2017 was my first year attending DIA. Having attended many medical technology tradeshows in the past I was excited to see what DIA 2017 had in store.

I kicked off Monday morning by attending ‘The Future of Patient Engagement: Measuring What Matters’ session, part of DIA’s 2017 Patient Engagement Track. As a Market Analyst for MRN I’m particularly interested in understanding what is meant by the frequently used term ‘Patient-centricity’. The discussion focused on how the drug development process from compound discovery to approval can consider the needs of the patient at each step.

I found it insightful and moving to listen to the discussion between patient, industry and regulatory experts as they discussed the requirements and practicalities of providing a patient focused drug development pathway. Whilst the content of the discussion was undeniably about ‘patient-centricity’ I felt it focused on how drug development could be more patient-centric, rather than how the clinical trial design should adapt and provide flexibility and ease for the patient. According to TUFTS Center for the Study of Drug Development, the mean clinical development time from Phase 1 through Phase 3 to FDA approval is 8.4 years1. This is a considerable investment of time for a patient and ensuring that a clinical trial can be incorporated into a patient’s life without causing significant disruption by pharmaceutical sponsors and CROs showing an understanding that a patient has a life, family and work is vital for ‘patient-centricity’.

With all stakeholders searching for the holy grail of shortening study duration and getting new drugs to market faster the exhibition floor was buzzing with innovations from both multinational organizations and start-ups focused on streamlining aspects of the clinical trial process, such as; patient recruitment solutions, informed consent technologies, electronic clinical outcome assessments (eCOA), electronic patient reported outcomes (ePRO) and patient retention support to name but a few.

Starting at the beginning of the clinical trial process, patient recruitment was a key focus of many of the innovations on offer. As a recent Q&A in Applied Clinical Trials with Jeremy Sohn, VP, Global Head of Digital Business Development & Licensing at Novartis stated, ‘patient centricity is not about clinical trial recruitment2. This sentiment is important to remember as we consider the wave of patient recruitment solutions that are entering the market and the impact they will have.

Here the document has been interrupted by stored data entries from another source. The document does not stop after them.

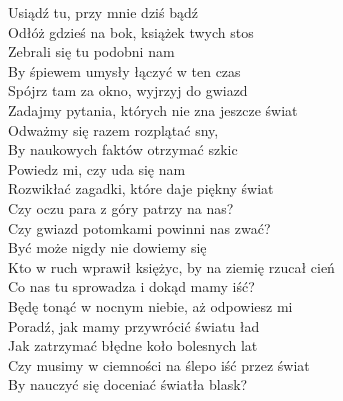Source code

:     
Usiądź tu, przy mnie dziś bądź\\
Odłóż gdzieś na bok, książek twych stos\\
Zebrali się tu podobni nam\\
By śpiewem umysły łączyć w ten czas\\
\hop
Spójrz tam za okno, wyjrzyj do gwiazd\\
Zadajmy pytania, których nie zna jeszcze świat\\
Odważmy się razem rozplątać sny, \\
By naukowych faktów otrzymać szkic\\
\hops
Powiedz mi, czy uda się nam\\
Rozwikłać zagadki, które daje piękny świat\\
Czy oczu para z góry patrzy na nas? \\
Czy gwiazd potomkami powinni nas zwać?\\
\hop
Być może nigdy nie dowiemy się \\
Kto w ruch wprawił księżyc, by na ziemię rzucał cień\\ 
Co nas tu sprowadza i dokąd mamy iść?\\
Będę tonąć w nocnym niebie, aż odpowiesz mi\\
\hop
Poradź, jak mamy przywrócić światu ład\\
Jak zatrzymać błędne koło bolesnych lat\\
Czy musimy w ciemności na ślepo iść przez świat\\
By nauczyć się doceniać światła blask?
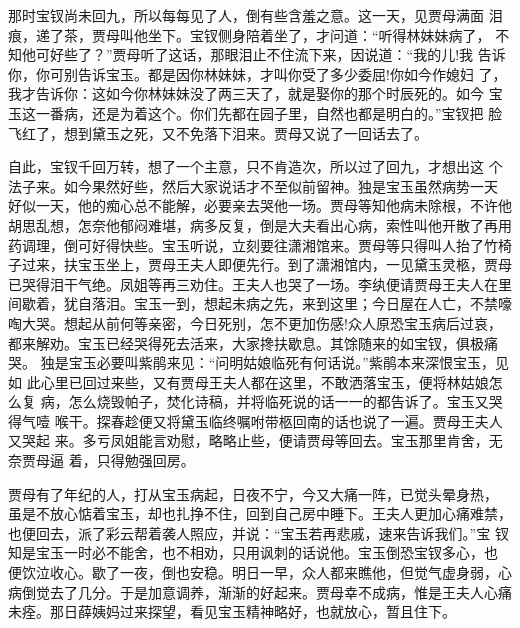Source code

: 那时宝钗尚未回九，所以每每见了人，倒有些含羞之意。这一天，见贾母满面
泪痕，递了茶，贾母叫他坐下。宝钗侧身陪着坐了，才问道：“听得林妹妹病了，
不知他可好些了？”贾母听了这话，那眼泪止不住流下来，因说道：“我的儿!我
告诉你，你可别告诉宝玉。都是因你林妹妹，才叫你受了多少委屈!你如今作媳妇
了，我才告诉你：这如今你林妹妹没了两三天了，就是娶你的那个时辰死的。如今
宝玉这一番病，还是为着这个。你们先都在园子里，自然也都是明白的。”宝钗把
脸飞红了，想到黛玉之死，又不免落下泪来。贾母又说了一回话去了。

自此，宝钗千回万转，想了一个主意，只不肯造次，所以过了回九，才想出这
个法子来。如今果然好些，然后大家说话才不至似前留神。独是宝玉虽然病势一天
好似一天，他的痴心总不能解，必要亲去哭他一场。贾母等知他病未除根，不许他
胡思乱想，怎奈他郁闷难堪，病多反复，倒是大夫看出心病，索性叫他开散了再用
药调理，倒可好得快些。宝玉听说，立刻要往潇湘馆来。贾母等只得叫人抬了竹椅
子过来，扶宝玉坐上，贾母王夫人即便先行。到了潇湘馆内，一见黛玉灵柩，贾母
已哭得泪干气绝。凤姐等再三劝住。王夫人也哭了一场。李纨便请贾母王夫人在里
间歇着，犹自落泪。宝玉一到，想起未病之先，来到这里；今日屋在人亡，不禁嚎
啕大哭。想起从前何等亲密，今日死别，怎不更加伤感!众人原恐宝玉病后过哀，
都来解劝。宝玉已经哭得死去活来，大家搀扶歇息。其馀随来的如宝钗，俱极痛哭。
独是宝玉必要叫紫鹃来见：“问明姑娘临死有何话说。”紫鹃本来深恨宝玉，见如
此心里已回过来些，又有贾母王夫人都在这里，不敢洒落宝玉，便将林姑娘怎么复
病，怎么烧毁帕子，焚化诗稿，并将临死说的话一一的都告诉了。宝玉又哭得气噎
喉干。探春趁便又将黛玉临终嘱咐带柩回南的话也说了一遍。贾母王夫人又哭起
来。多亏凤姐能言劝慰，略略止些，便请贾母等回去。宝玉那里肯舍，无奈贾母逼
着，只得勉强回房。

贾母有了年纪的人，打从宝玉病起，日夜不宁，今又大痛一阵，已觉头晕身热，
虽是不放心惦着宝玉，却也扎挣不住，回到自己房中睡下。王夫人更加心痛难禁，
也便回去，派了彩云帮着袭人照应，并说：“宝玉若再悲戚，速来告诉我们。”宝
钗知是宝玉一时必不能舍，也不相劝，只用讽刺的话说他。宝玉倒恐宝钗多心，也
便饮泣收心。歇了一夜，倒也安稳。明日一早，众人都来瞧他，但觉气虚身弱，心
病倒觉去了几分。于是加意调养，渐渐的好起来。贾母幸不成病，惟是王夫人心痛
未痊。那日薛姨妈过来探望，看见宝玉精神略好，也就放心，暂且住下。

With increasingly strict inclusion and exclusion criteria simply finding patients to participate in clinical trials is obviously a challenge. Although there is variance in the final offering, companies such as IBM Watson Health, Elligo Health Research and ePatient Finder all exhibited patient recruitment solutions that utilise patient Electronic Medical Records (EMR) to identify potential patients for clinical trials. The use of big data analytics or artificial intelligence to quickly and effectively review structured and unstructured data allows patients to be identified quickly but is confined to the information hospitals already hold.

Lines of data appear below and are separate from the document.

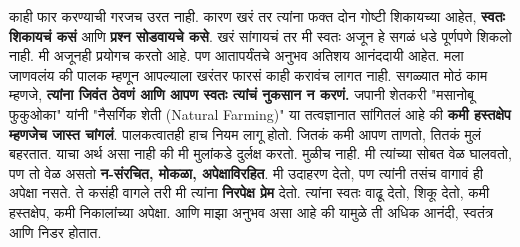 काही फार करण्याची गरजच उरत नाही. कारण खरं तर त्यांना फक्त दोन गोष्टी शिकायच्या आहेत,  \textbf{स्वतः शिकायचं कसं} आणि \textbf{प्रश्न सोडवायचे कसे}.
खरं सांगायचं तर मी स्वतः अजून हे सगळं धडे पूर्णपणे शिकलो नाही. मी अजूनही प्रयोगच करतो आहे. पण आतापर्यंतचे अनुभव अतिशय आनंददायी आहेत.
मला जाणवलंय की पालक म्हणून आपल्याला खरंतर फारसं काही करावंच लागत नाही. सगळ्यात मोठं काम म्हणजे,  \textbf{त्यांना जिवंत ठेवणं आणि आपण स्वतः त्यांचं नुकसान न करणं.}
जपानी शेतकरी "मसानोबू फुकुओका" यांनी "नैसर्गिक शेती (Natural Farming)" या तत्वज्ञानात सांगितलं आहे की
 \textbf{कमी हस्तक्षेप म्हणजेच जास्त चांगलं}. पालकत्वातही हाच नियम लागू होतो. जितकं कमी आपण ताणतो,
 तितकं मुलं बहरतात.
याचा अर्थ असा नाही की मी मुलांकडे दुर्लक्ष करतो. मुळीच नाही. मी त्यांच्या सोबत वेळ घालवतो, पण तो वेळ असतो \textbf{न-संरचित, मोकळा, अपेक्षाविरहित}. मी उदाहरण देतो, पण त्यांनी तसंच वागावं ही अपेक्षा नसते.
 ते कसंही वागले तरी मी त्यांना \textbf{निरपेक्ष प्रेम} देतो. त्यांना स्वतः वाढू देतो, शिकू देतो, कमी हस्तक्षेप, कमी निकालांच्या अपेक्षा.
आणि माझा अनुभव असा आहे की यामुळे ती अधिक आनंदी, स्वतंत्र आणि निडर होतात.
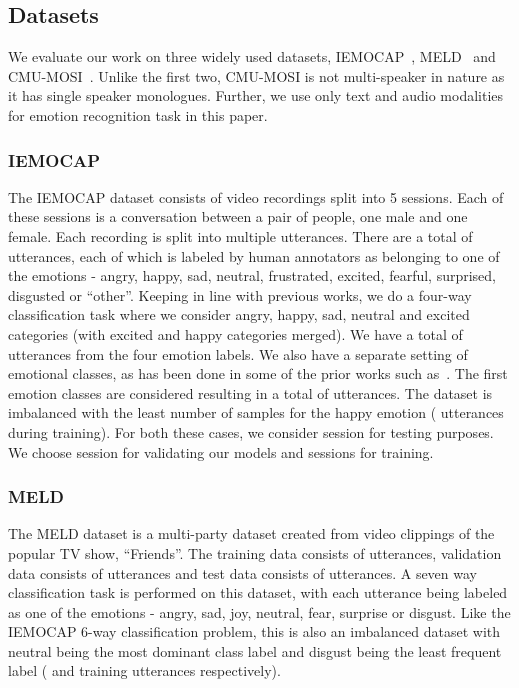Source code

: \documentclass[lettersize,journal]{IEEEtran}
\begin{document}
\subsection{Datasets}
We evaluate our work on three widely used datasets, IEMOCAP~\cite{busso2008iemocap}, MELD~\cite{poria2019meld} and CMU-MOSI~\cite{zadeh2016mosi}. Unlike the first two, CMU-MOSI is not multi-speaker  in nature as it has single speaker monologues. Further, we use only text and audio modalities for emotion recognition task in this paper.
\subsubsection{IEMOCAP}
The IEMOCAP dataset consists of  video recordings split into 5 sessions. Each of these sessions is a conversation between a pair of people, one male and one female. Each recording is split into multiple utterances. There are a total of   utterances, each of which is labeled by human annotators as belonging to one of the  emotions -  angry, happy, sad, neutral, frustrated, excited, fearful, surprised, disgusted or ``other''. Keeping in line with previous works, we do a four-way classification task where we consider angry, happy, sad, neutral and excited categories (with excited and happy categories merged). We have a total of  utterances from the four emotion labels. We also have a separate setting of  emotional classes,  as has been done in some of the prior works such as~\cite{majumder2019dialoguernn}. The first  emotion classes are considered resulting in a total of  utterances. The dataset is imbalanced with the least number of samples for the happy emotion ( utterances during training). For both these cases, we consider session  for testing purposes. We choose session  for validating our models and sessions  for training.

\subsubsection{MELD}
The MELD dataset is a multi-party dataset created from video clippings of the popular TV show, ``Friends''. The training data consists of  utterances, validation data consists of  utterances and  test data consists of  utterances.
A seven way classification task is performed on this dataset, with each utterance being labeled as one of the  emotions - angry, sad, joy, neutral, fear, surprise or disgust. Like the IEMOCAP 6-way classification problem, this is also an imbalanced dataset with neutral being the most dominant class label and disgust being the least frequent label ( and  training utterances respectively).
\end{document}
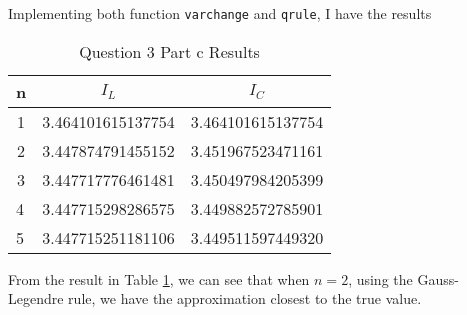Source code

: \begin{answer}
    Implementing both function \verb+varchange+ and \verb+qrule+, I have the results
    \begin{table}[H]
    \centering
    \caption{Question 3 Part c Results}
    \label{tab:tab3}
    \begin{tabular}{|c|c|c|}
    \hline
    \textbf{n}              & \textbf{$I_L$}                            & \textbf{$I_C$}                            \\ \hline
    1                       & 3.464101615137754                      & 3.464101615137754                      \\ \hline
    2                       & 3.447874791455152                      & 3.451967523471161                      \\ \hline
    3                       & 3.447717776461481                      & 3.450497984205399                      \\ \hline
    \multicolumn{1}{|l|}{4} & \multicolumn{1}{l|}{3.447715298286575} & \multicolumn{1}{l|}{3.449882572785901} \\ \hline
    \multicolumn{1}{|l|}{5} & \multicolumn{1}{l|}{3.447715251181106} & \multicolumn{1}{l|}{3.449511597449320} \\ \hline
    \end{tabular}
    \end{table}
    From the result in Table \ref{tab:tab3}, we can see that when $n = 2$, using the Gauss-Legendre rule, we have the approximation closest to the true value.
\end{answer}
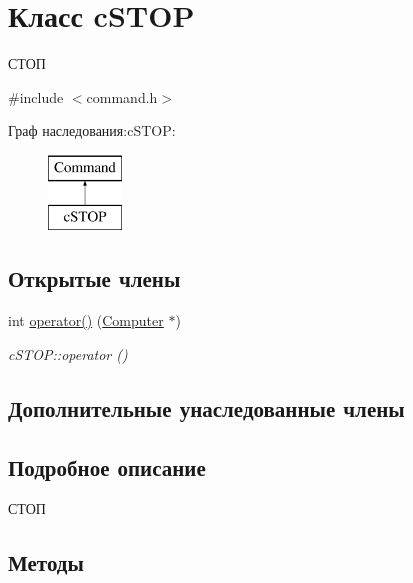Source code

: \hypertarget{classc_s_t_o_p}{}\section{Класс c\+S\+T\+OP}
\label{classc_s_t_o_p}


СТОП  




{\ttfamily \#include $<$command.\+h$>$}

Граф наследования\+:c\+S\+T\+OP\+:\begin{figure}[H]
\begin{center}
\leavevmode
\includegraphics[height=2.000000cm]{classc_s_t_o_p}
\end{center}
\end{figure}
\subsection*{Открытые члены}
\begin{DoxyCompactItemize}
\item 
int \hyperlink{classc_s_t_o_p_ab9fc397331682767a4429257cdd14695}{operator()} (\hyperlink{class_computer}{Computer} $\ast$)
\begin{DoxyCompactList}\small\item\em c\+S\+T\+O\+P\+::operator () \end{DoxyCompactList}\end{DoxyCompactItemize}
\subsection*{Дополнительные унаследованные члены}


\subsection{Подробное описание}
СТОП 

\subsection{Методы}
\hypertarget{classc_s_t_o_p_ab9fc397331682767a4429257cdd14695}{}\label{classc_s_t_o_p_ab9fc397331682767a4429257cdd14695}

To provide true ‘patient-centricity’ how do we then make the identified patients want to be involved in clinical trials? Following identification, comes informed consent which can be stressful and confusing for patients as they try and understand the vast and detailed information about the study they are about to undertake. Patients are often reliant on their physician to decipher and explain the information requiring visits to the hospital which adds additional burden to the trial.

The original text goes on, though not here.